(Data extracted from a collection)
━━━━━━━━━━━━━━━━━━━━━━━━━━━━━━
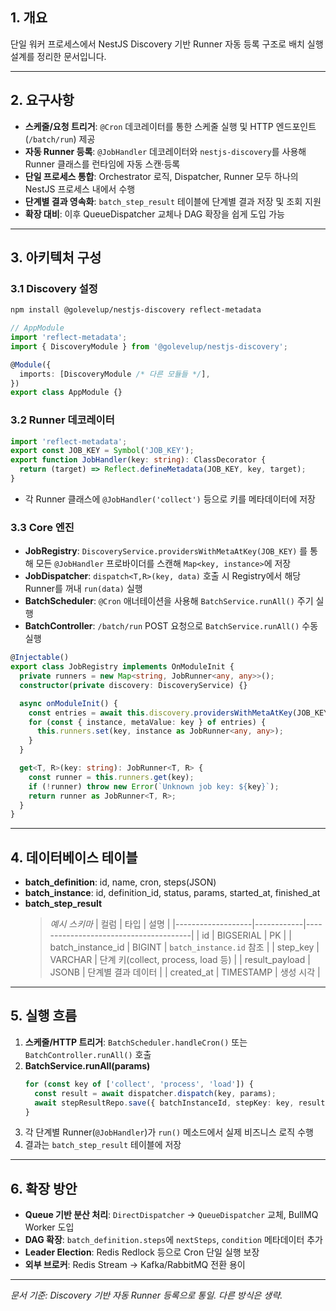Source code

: ## 1. 개요

단일 워커 프로세스에서 NestJS Discovery 기반 Runner 자동 등록 구조로 배치 실행 설계를 정리한 문서입니다.

---

## 2. 요구사항

- **스케줄/요청 트리거**: `@Cron` 데코레이터를 통한 스케줄 실행 및 HTTP 엔드포인트(`/batch/run`) 제공
- **자동 Runner 등록**: `@JobHandler` 데코레이터와 `nestjs-discovery`를 사용해 Runner 클래스를 런타임에 자동 스캔·등록
- **단일 프로세스 통합**: Orchestrator 로직, Dispatcher, Runner 모두 하나의 NestJS 프로세스 내에서 수행
- **단계별 결과 영속화**: `batch_step_result` 테이블에 단계별 결과 저장 및 조회 지원
- **확장 대비**: 이후 QueueDispatcher 교체나 DAG 확장을 쉽게 도입 가능

---

## 3. 아키텍처 구성

### 3.1 Discovery 설정

```bash
npm install @golevelup/nestjs-discovery reflect-metadata
```

```ts
// AppModule
import 'reflect-metadata';
import { DiscoveryModule } from '@golevelup/nestjs-discovery';

@Module({
  imports: [DiscoveryModule /* 다른 모듈들 */],
})
export class AppModule {}
```

### 3.2 Runner 데코레이터

```ts
import 'reflect-metadata';
export const JOB_KEY = Symbol('JOB_KEY');
export function JobHandler(key: string): ClassDecorator {
  return (target) => Reflect.defineMetadata(JOB_KEY, key, target);
}
```

- 각 Runner 클래스에 `@JobHandler('collect')` 등으로 키를 메타데이터에 저장

### 3.3 Core 엔진

- **JobRegistry**: `DiscoveryService.providersWithMetaAtKey(JOB_KEY)` 를 통해 모든 `@JobHandler` 프로바이더를 스캔해 `Map<key, instance>`에 저장
- **JobDispatcher**: `dispatch<T,R>(key, data)` 호출 시 Registry에서 해당 Runner를 꺼내 `run(data)` 실행
- **BatchScheduler**: `@Cron` 애너테이션을 사용해 `BatchService.runAll()` 주기 실행
- **BatchController**: `/batch/run` POST 요청으로 `BatchService.runAll()` 수동 실행

```ts
@Injectable()
export class JobRegistry implements OnModuleInit {
  private runners = new Map<string, JobRunner<any, any>>();
  constructor(private discovery: DiscoveryService) {}

  async onModuleInit() {
    const entries = await this.discovery.providersWithMetaAtKey(JOB_KEY);
    for (const { instance, metaValue: key } of entries) {
      this.runners.set(key, instance as JobRunner<any, any>);
    }
  }

  get<T, R>(key: string): JobRunner<T, R> {
    const runner = this.runners.get(key);
    if (!runner) throw new Error(`Unknown job key: ${key}`);
    return runner as JobRunner<T, R>;
  }
}
```

---

## 4. 데이터베이스 테이블

- **batch_definition**: id, name, cron, steps(JSON)
- **batch_instance**: id, definition_id, status, params, started_at, finished_at
- **batch_step_result**
  > _예시 스키마_
  > | 컬럼 | 타입 | 설명 |
  > |-------------------|------------|---------------------------------------|
  > | id | BIGSERIAL | PK |
  > | batch_instance_id | BIGINT | `batch_instance.id` 참조 |
  > | step_key | VARCHAR | 단계 키(collect, process, load 등) |
  > | result_payload | JSONB | 단계별 결과 데이터 |
  > | created_at | TIMESTAMP | 생성 시각 |

---

## 5. 실행 흐름

1. **스케줄/HTTP 트리거**: `BatchScheduler.handleCron()` 또는 `BatchController.runAll()` 호출
2. **BatchService.runAll(params)**
   ```ts
   for (const key of ['collect', 'process', 'load']) {
     const result = await dispatcher.dispatch(key, params);
     await stepResultRepo.save({ batchInstanceId, stepKey: key, result });
   }
   ```
3. 각 단계별 Runner(`@JobHandler`)가 `run()` 메소드에서 실제 비즈니스 로직 수행
4. 결과는 `batch_step_result` 테이블에 저장

---

## 6. 확장 방안

- **Queue 기반 분산 처리**: `DirectDispatcher` → `QueueDispatcher` 교체, BullMQ Worker 도입
- **DAG 확장**: `batch_definition.steps`에 `nextSteps`, `condition` 메타데이터 추가
- **Leader Election**: Redis Redlock 등으로 Cron 단일 실행 보장
- **외부 브로커**: Redis Stream → Kafka/RabbitMQ 전환 용이

---

_문서 기준: Discovery 기반 자동 Runner 등록으로 통일. 다른 방식은 생략._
━━━━━━━━━━━━━━━━━━━━━━━━━━━━━━
## Task requirements
Wherever a line contains the string "entries", copy that line from the data.

## Exercise answer
    const entries = await this.discovery.providersWithMetaAtKey(JOB_KEY);
    for (const { instance, metaValue: key } of entries) {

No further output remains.